Segment Start: SUPPLIED RECORDS

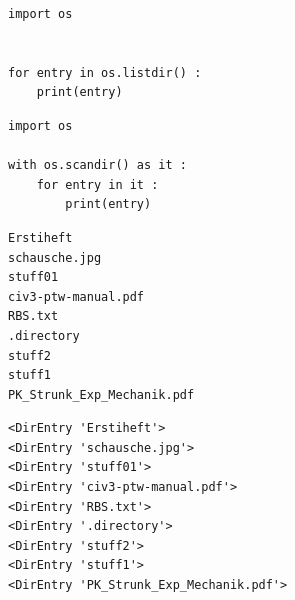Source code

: \begin{frame}[fragile]
%
\begin{tcbraster}[raster columns=2,
                  raster equal height,
                  nobeforeafter,
                  raster column skip=0.5cm]
\begin{codebox}
\begin{verbatim}
import os


for entry in os.listdir() :
    print(entry)
\end{verbatim}
\end{codebox}
%
\begin{codebox}
\begin{verbatim}
import os

with os.scandir() as it :
    for entry in it :
        print(entry)
        \end{verbatim}
\end{codebox}
\end{tcbraster}
%
\begin{tcbraster}[raster columns=2,
                  raster equal height,
                  nobeforeafter,
                  raster column skip=0.5cm]
\begin{cmdbox}
\begin{verbatim}
Erstiheft
schausche.jpg
stuff01
civ3-ptw-manual.pdf
RBS.txt
.directory
stuff2
stuff1
PK_Strunk_Exp_Mechanik.pdf
\end{verbatim}
\end{cmdbox}
%
\begin{cmdbox}
\begin{verbatim}
<DirEntry 'Erstiheft'>
<DirEntry 'schausche.jpg'>
<DirEntry 'stuff01'>
<DirEntry 'civ3-ptw-manual.pdf'>
<DirEntry 'RBS.txt'>
<DirEntry '.directory'>
<DirEntry 'stuff2'>
<DirEntry 'stuff1'>
<DirEntry 'PK_Strunk_Exp_Mechanik.pdf'>
\end{verbatim}
\end{cmdbox}
\end{tcbraster}
%
\end{frame}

Segment End: SUPPLIED RECORDS

Exactly as they appear above, write out all the entries, but not the images.

■ **WRITTEN RESPONSE**:
Source code

: \begin{frame}[fragile]
%
\begin{tcbraster}[raster columns=2,
                  raster equal height,
                  nobeforeafter,
                  raster column skip=0.5cm]
\begin{codebox}
\begin{verbatim}
import os


for entry in os.listdir() :
    print(entry)
\end{verbatim}
\end{codebox}
%
\begin{codebox}
\begin{verbatim}
import os

with os.scandir() as it :
    for entry in it :
        print(entry)
        \end{verbatim}
\end{codebox}
\end{tcbraster}
%
\begin{tcbraster}[raster columns=2,
                  raster equal height,
                  nobeforeafter,
                  raster column skip=0.5cm]
\begin{cmdbox}
\begin{verbatim}
Erstiheft
schausche.jpg
stuff01
civ3-ptw-manual.pdf
RBS.txt
.directory
stuff2
stuff1
PK_Strunk_Exp_Mechanik.pdf
\end{verbatim}
\end{cmdbox}
%
\begin{cmdbox}
\begin{verbatim}
<DirEntry 'Erstiheft'>
<DirEntry 'schausche.jpg'>
<DirEntry 'stuff01'>
<DirEntry 'civ3-ptw-manual.pdf'>
<DirEntry 'RBS.txt'>
<DirEntry '.directory'>
<DirEntry 'stuff2'>
<DirEntry 'stuff1'>
<DirEntry 'PK_Strunk_Exp_Mechanik.pdf'>
\end{verbatim}
\end{cmdbox}
\end{tcbraster}
%
\end{frame}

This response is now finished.